Denver Broncos four-time Pro Bowler Von Miller will invest in a future now, a future he almost wrecked. The Broncos signed the linebacker to a six-year, $114.5 million contract including $70 million guaranteed. That’s the most in NFL history for a non-quarterback and keeps the Super Bowl MVP locked in until 2021.
Back in September of 2013, Miller was cited for driving without a license and speeding near his home. In addition to the six-game suspension he was serving for violating the NFL’s substance-abuse policy, Miller was arrested while trying to purchase a firearm when a routine background check revealed he had an outstanding warrant. Miller had 30 sacks in his first two NFL seasons. He was the Defensive Rookie of the Year in 2011 after the Broncos made him the second-overall pick out of Texas A&M.

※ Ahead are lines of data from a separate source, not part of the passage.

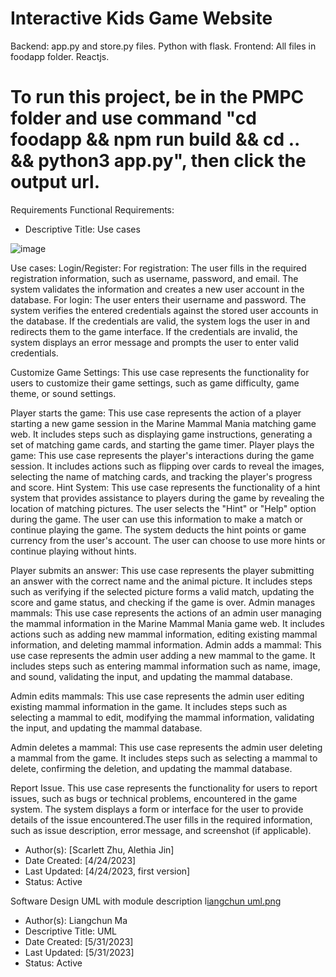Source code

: # Interactive Kids Game Website

Backend: app.py and store.py files. Python with flask.
Frontend: All files in foodapp folder. Reactjs.


# To run this project, be in the PMPC folder and use command "cd foodapp && npm run build && cd .. && python3 app.py", then click the output url.

Requirements
Functional Requirements:
- Descriptive Title: 
Use cases

![image](https://github.com/yylmax/PMPC/assets/78946877/b64c9e47-3138-4ae9-a06c-bfa55a0a36f7)

Use cases:
Login/Register: For registration: The user fills in the required registration information, such as username, password, and email. The system validates the information and creates a new user account in the database.  For login:  The user enters their username and password. The system verifies the entered credentials against the stored user accounts in the database. If the credentials are valid, the system logs the user in and redirects them to the game interface. If the credentials are invalid, the system displays an error message and prompts the user to enter valid credentials.

Customize Game Settings: This use case represents the functionality for users to customize their game settings, such as game difficulty, game theme, or sound settings.

Player starts the game: This use case represents the action of a player starting a new game session in the Marine Mammal Mania matching game web. It includes steps such as displaying game instructions, generating a set of matching game cards, and starting the game timer.
Player plays the game: This use case represents the player's interactions during the game session. It includes actions such as flipping over cards to reveal the images, selecting the name of matching cards, and tracking the player's progress and score.
Hint System: This use case represents the functionality of a hint system that provides assistance to players during the game by revealing the location of matching pictures. The user selects the "Hint" or "Help" option during the game. The user can use this information to make a match or continue playing the game. The system deducts the hint points or game currency from the user's account. The user can choose to use more hints or continue playing without hints.

Player submits an answer: This use case represents the player submitting an answer with the correct name and the animal picture. It includes steps such as verifying if the selected picture forms a valid match, updating the score and game status, and checking if the game is over.
Admin manages mammals: This use case represents the actions of an admin user managing the mammal information in the Marine Mammal Mania  game web. It includes actions such as adding new mammal information, editing existing mammal information, and deleting mammal information.
Admin adds a mammal: This use case represents the admin user adding a new mammal to the game. It includes steps such as entering mammal information such as name, image, and sound, validating the input, and updating the mammal database.

Admin edits mammals: This use case represents the admin user editing existing mammal information in the game. It includes steps such as selecting a mammal to edit, modifying the mammal information, validating the input, and updating the mammal database.

Admin deletes a mammal: This use case represents the admin user deleting a mammal from the game. It includes steps such as selecting a mammal to delete, confirming the deletion, and updating the mammal database.

Report Issue. This use case represents the functionality for users to report issues, such as bugs or technical problems, encountered in the game system. The system displays a form or interface for the user to provide details of the issue encountered.The user fills in the required information, such as issue description, error message, and screenshot (if applicable).

- Author(s): [Scarlett Zhu, Alethia Jin]
- Date Created: [4/24/2023]
- Last Updated: [4/24/2023, first version]
- Status: Active



Software Design
UML with module description
 l[iangchun uml.png](https://drive.google.com/file/d/1g7ExoadMaVA1SQzPVbTzE3ls6-yuK_N9/view?usp=sharing)
- Author(s): Liangchun Ma
- Descriptive Title: UML
- Date Created: [5/31/2023]
- Last Updated: [5/31/2023]
- Status:  Active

Fast forward to February 2016, Miller is a Super Bowl champion and MVP. Leading up to the contract through this summer, it was not sunny skies everyone had hoped it would be. Miller, in the hours after he won the MVP award in Super Bowl 50, said he thought contract talks would be “peaceful” and he “trusted” decision maker John Elway. Elway consistently said Miller “knows what the Broncos think of him, what I think of him,” and over and over again, called Miller a rare athlete.

Miller expressed his frustration and candor in the social media arena expressing he would not play under a franchise tag, but rather a long-term deal. Elway called Miller on the Fourth of July. The Broncos, knowing what kind of deal the Philadelphia Eagles had awarded Fletcher Cox, knowing the market had changed, moved some of the guaranteed money to construct the final deal. He is officially a franchise player, and has to act like one for the remainder of his time in a Broncos uniform.
The Broncos decided they want the Miller they saw in the postseason culminating with a Super Bowl win. That’s the guy they stood by in the roller-coaster of 2013 that included his six-game suspension and an ACL tear.
Miller has expressed at times his dream to own a number of poultry farms. “I want to have a live feed inside the cages where you see how happy my chickens are,” he said. The two-time All-American was a poultry science minor at Texas A&M and is actually a chicken farmer. He told the Denver Broncos website that he got 38 chickens in 2013. In the future, don’t call him a chicken.